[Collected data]
■ ■ ■

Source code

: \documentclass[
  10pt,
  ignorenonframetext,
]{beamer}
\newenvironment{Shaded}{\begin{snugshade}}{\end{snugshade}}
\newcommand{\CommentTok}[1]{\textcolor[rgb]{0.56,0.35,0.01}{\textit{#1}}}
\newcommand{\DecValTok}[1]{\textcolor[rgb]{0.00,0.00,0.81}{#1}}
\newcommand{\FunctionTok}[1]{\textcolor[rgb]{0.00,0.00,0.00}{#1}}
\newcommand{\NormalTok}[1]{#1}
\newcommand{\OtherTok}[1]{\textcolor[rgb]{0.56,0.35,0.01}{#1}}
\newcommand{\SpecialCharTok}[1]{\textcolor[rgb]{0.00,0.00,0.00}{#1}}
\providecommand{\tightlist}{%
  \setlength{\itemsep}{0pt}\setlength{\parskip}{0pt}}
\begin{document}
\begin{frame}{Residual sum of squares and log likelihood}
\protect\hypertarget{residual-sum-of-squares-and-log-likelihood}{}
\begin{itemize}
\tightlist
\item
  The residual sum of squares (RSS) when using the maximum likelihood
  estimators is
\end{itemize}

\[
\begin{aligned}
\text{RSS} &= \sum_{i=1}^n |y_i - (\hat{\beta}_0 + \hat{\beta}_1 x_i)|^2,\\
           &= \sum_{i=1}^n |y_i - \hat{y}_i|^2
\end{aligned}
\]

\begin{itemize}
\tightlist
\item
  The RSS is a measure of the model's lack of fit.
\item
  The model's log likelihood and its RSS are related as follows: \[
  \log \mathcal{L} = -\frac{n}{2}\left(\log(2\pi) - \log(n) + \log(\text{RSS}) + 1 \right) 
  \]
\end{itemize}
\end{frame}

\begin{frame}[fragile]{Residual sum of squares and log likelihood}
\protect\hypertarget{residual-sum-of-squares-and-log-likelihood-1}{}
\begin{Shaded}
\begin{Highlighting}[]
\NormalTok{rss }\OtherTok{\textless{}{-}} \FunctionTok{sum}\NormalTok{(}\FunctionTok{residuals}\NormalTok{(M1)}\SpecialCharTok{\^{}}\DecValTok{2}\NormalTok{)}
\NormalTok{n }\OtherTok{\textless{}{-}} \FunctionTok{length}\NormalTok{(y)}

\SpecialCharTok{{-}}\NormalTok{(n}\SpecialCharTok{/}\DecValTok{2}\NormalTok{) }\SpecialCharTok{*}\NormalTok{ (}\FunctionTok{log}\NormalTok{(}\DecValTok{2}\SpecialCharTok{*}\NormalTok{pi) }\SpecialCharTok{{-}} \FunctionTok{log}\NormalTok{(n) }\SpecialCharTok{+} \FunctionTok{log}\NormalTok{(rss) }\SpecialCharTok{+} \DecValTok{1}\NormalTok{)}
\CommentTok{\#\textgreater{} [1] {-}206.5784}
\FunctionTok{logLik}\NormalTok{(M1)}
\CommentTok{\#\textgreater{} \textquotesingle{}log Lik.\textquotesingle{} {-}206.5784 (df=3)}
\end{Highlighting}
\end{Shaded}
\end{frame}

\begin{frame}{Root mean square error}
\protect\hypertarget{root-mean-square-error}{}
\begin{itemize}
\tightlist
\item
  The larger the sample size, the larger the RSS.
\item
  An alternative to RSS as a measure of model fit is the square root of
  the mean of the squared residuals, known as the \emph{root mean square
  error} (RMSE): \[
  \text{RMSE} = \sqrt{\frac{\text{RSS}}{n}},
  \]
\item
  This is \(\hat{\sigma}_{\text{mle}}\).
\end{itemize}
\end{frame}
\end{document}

■ ■ ■

Whenever a line of the data includes "OtherTok", copy that line.

\newcommand{\OtherTok}[1]{\textcolor[rgb]{0.56,0.35,0.01}{#1}}
\NormalTok{rss }\OtherTok{\textless{}{-}} \FunctionTok{sum}\NormalTok{(}\FunctionTok{residuals}\NormalTok{(M1)}\SpecialCharTok{\^{}}\DecValTok{2}\NormalTok{)}
\NormalTok{n }\OtherTok{\textless{}{-}} \FunctionTok{length}\NormalTok{(y)}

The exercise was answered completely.